Differentiation: Vectors or scalars

You seem to be regarding $\mathbb{R}$ as an affine space that includes both points and vectors. With this view of the world, points and vectors are two different things, and it doesn't make sense to add together two points, as you say.

The Wikipedia article on affine spaces says:
In an affine space, there is no distinguished point that serves as an origin. Hence, no vector has a fixed origin and no vector can be uniquely associated to a point. In an affine space, there are instead displacement vectors, also called translation vectors or simply translations, between two points of the space. Thus it makes sense to subtract two points of the space, giving a translation vector, but it does not make sense to add two points of the space. Likewise, it makes sense to add a vector to a point of an affine space, resulting in a new point translated from the starting point by that vector.

In your definition of the derivative, I think $x$ should be regarded as a point, and $h$ as a vector. The function $x \mapsto y(x)$ should be regarded as mapping points to points. Then

  • $x+ h$ is a point (adding a vector to a point)
  • $y(x+h)$ is a point (a value of the function $y$)
  • $y(x+h) - y(x)$ is a vector (difference of two points)
  • $y'(x)$ is a vector

This point of view makes sense (I think), and it's consistent with the concept of directional derivative in higher dimensions.

As mentioned in one of the comments, there is a very good discussion of the point-versus-vector issue in the answers to this question.


While others have pointed out that an addition of points can be defined (and it is of course defined to be the same as when you interpret them as vectors), I do think that your line is morally right. (BTW: points of more general spaces, topological spaces, can not always be added. So being able to add two entities is indeed something specific, though not unique, to vectors.)

Even when derivatives are generalized to functions between geometric objects, say from a circle to a donut shaped thing, this is done by first approximating the domain and co-domain by vector spaces near the point where the derivative is desired. However, here you already see that the domain and codomain need not really consist of vectors, but it suffices that small changes in the inputs or outputs can be expressed via (tangential) vectors.

In summary, derivatives answer the question: If I change the input a bit in direction X, in which direction do the function values go. And vectors are the mathematical formalization of direction. In your question, the $h$ should arguable be thought as a vector, as well as the value of the derivative. But not necessarily the input $x$ and the output $f(x)$.
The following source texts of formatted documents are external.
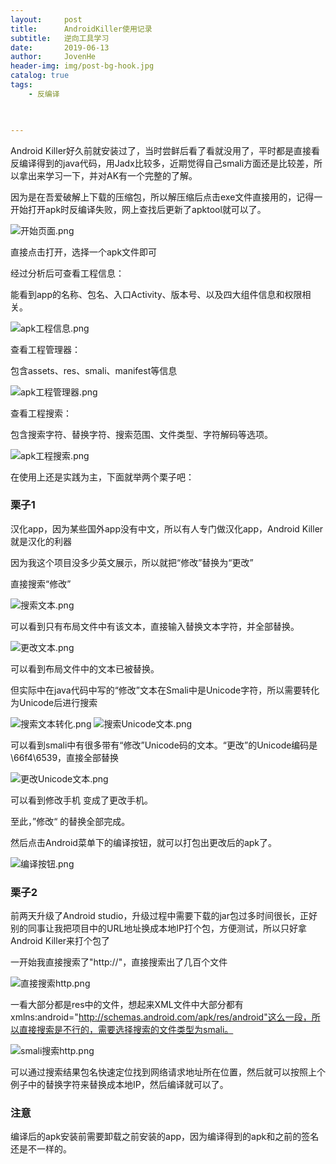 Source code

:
 ```yaml
---
layout:     post
title:      AndroidKiller使用记录
subtitle:   逆向工具学习
date:       2019-06-13
author:     JovenHe
header-img: img/post-bg-hook.jpg
catalog: true
tags:
    - 反编译
    


---
```


Android Killer好久前就安装过了，当时尝鲜后看了看就没用了，平时都是直接看反编译得到的java代码，用Jadx比较多，近期觉得自己smali方面还是比较差，所以拿出来学习一下，并对AK有一个完整的了解。

因为是在吾爱破解上下载的压缩包，所以解压缩后点击exe文件直接用的，记得一开始打开apk时反编译失败，网上查找后更新了apktool就可以了。

<img src="https://i.loli.net/2019/06/18/5d087c8d44f5b37819.png" alt="开始页面.png" title="开始页面.png" />

直接点击打开，选择一个apk文件即可

经过分析后可查看工程信息：

能看到app的名称、包名、入口Activity、版本号、以及四大组件信息和权限相关。

<img src="https://i.loli.net/2019/06/18/5d087ecce5f2172992.png" alt="apk工程信息.png" title="apk工程信息.png" />

查看工程管理器：

包含assets、res、smali、manifest等信息

<img src="https://i.loli.net/2019/06/18/5d087ecd1c8f299109.png" alt="apk工程管理器.png" title="apk工程管理器.png" />

查看工程搜索：

包含搜索字符、替换字符、搜索范围、文件类型、字符解码等选项。

<img src="https://i.loli.net/2019/06/18/5d087ecdd194931941.png" alt="apk工程搜索.png" title="apk工程搜索.png" />

在使用上还是实践为主，下面就举两个栗子吧：

### 栗子1

汉化app，因为某些国外app没有中文，所以有人专门做汉化app，Android Killer就是汉化的利器

因为我这个项目没多少英文展示，所以就把“修改”替换为“更改”

直接搜索“修改”

<img src="https://i.loli.net/2019/06/18/5d089006663d642131.png" alt="搜索文本.png" title="搜索文本.png" />

可以看到只有布局文件中有该文本，直接输入替换文本字符，并全部替换。

<img src="https://i.loli.net/2019/06/18/5d0892294ceb822742.png" alt="更改文本.png" title="更改文本.png" />

可以看到布局文件中的文本已被替换。

但实际中在java代码中写的“修改”文本在Smali中是Unicode字符，所以需要转化为Unicode后进行搜索

<img src="https://i.loli.net/2019/06/18/5d0890050951313904.png" alt="搜索文本转化.png" title="搜索文本转化.png" />
<img src="https://i.loli.net/2019/06/18/5d0890056467e51543.png" alt="搜索Unicode文本.png" title="搜索Unicode文本.png" />

可以看到smali中有很多带有“修改”Unicode码的文本。“更改”的Unicode编码是\66f4\6539，直接全部替换

<img src="https://i.loli.net/2019/06/18/5d0894d5554c086273.png" alt="更改Unicode文本.png" title="更改Unicode文本.png" />

可以看到修改手机 变成了更改手机。

至此，”修改“ 的替换全部完成。

然后点击Android菜单下的编译按钮，就可以打包出更改后的apk了。

<img src="https://i.loli.net/2019/06/18/5d0895a8273da71978.png" alt="编译按钮.png" title="编译按钮.png" />



### 栗子2

前两天升级了Android studio，升级过程中需要下载的jar包过多时间很长，正好别的同事让我把项目中的URL地址换成本地IP打个包，方便测试，所以只好拿Android Killer来打个包了

一开始我直接搜索了"http://"，直接搜索出了几百个文件

<img src="https://i.loli.net/2019/06/18/5d08985f626db12473.png" alt="直接搜索http.png" title="直接搜索http.png" />

一看大部分都是res中的文件，想起来XML文件中大部分都有xmlns:android="http://schemas.android.com/apk/res/android"这么一段，所以直接搜索是不行的，需要选择搜索的文件类型为smali。

<img src="https://i.loli.net/2019/06/18/5d08a0fd78e0285382.png" alt="smali搜索http.png" title="smali搜索http.png" />

可以通过搜索结果包名快速定位找到网络请求地址所在位置，然后就可以按照上个例子中的替换字符来替换成本地IP，然后编译就可以了。

### 注意

编译后的apk安装前需要卸载之前安装的app，因为编译得到的apk和之前的签名还是不一样的。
In a nitpicking sense, the derivative $$ f'(x) = \lim_{h \to 0} \frac{f(x + h) - f(x)}{h} $$ of a function $f$ is indeed a scaling map that specifies how a (small) displacement (vector) $h$ at a point $x$ gets stretched into a displacement vector $f'(x)\, h$ at $y = f(x)$.

Commonly this relationship is expressed in terms of points as $f(x + h) \approx f(x) + f'(x)\, h$. The derivative itself, $f'(x)$, is neither a point nor a vector.

In more general settings (such as coordinate-free formulations of mechanics), "points" live in a space $M$ (a "manifold"). To formulate differential calculus, one introduces an entirely new space $TM$ (the "tangent bundle"), whose elements may be viewed as pairs $(x, h)$ consisting of a point $x$ of $M$ and a displacement $h$ at $x$.

In this setting, if $f:M \to N$ is a differentiable mapping, its "(total) derivative" is a mapping $f_{*}:TM \to TN$ defined by $$ f_{*}(x, h) = \bigl(f(x), f'(x)\, h\bigr). $$ The derivative $f'(x):T_{x} M \to T_{f(x)} N$ is a "linear transformation" between tangent spaces, a generalization of a scaling map.

The conceptual asymmetry between points and vectors becomes starkly visible in this setting. Adding points makes no sense at all. The sum "$x + h$" of a point and a vector cannot be viewed as a point of $M$. It can be viewed as a point of $TM$, but doing so doesn't have much use. Instead, one "probes the infinitesimal structure of $M$" with "paths through $x$ whose velocity is $h$".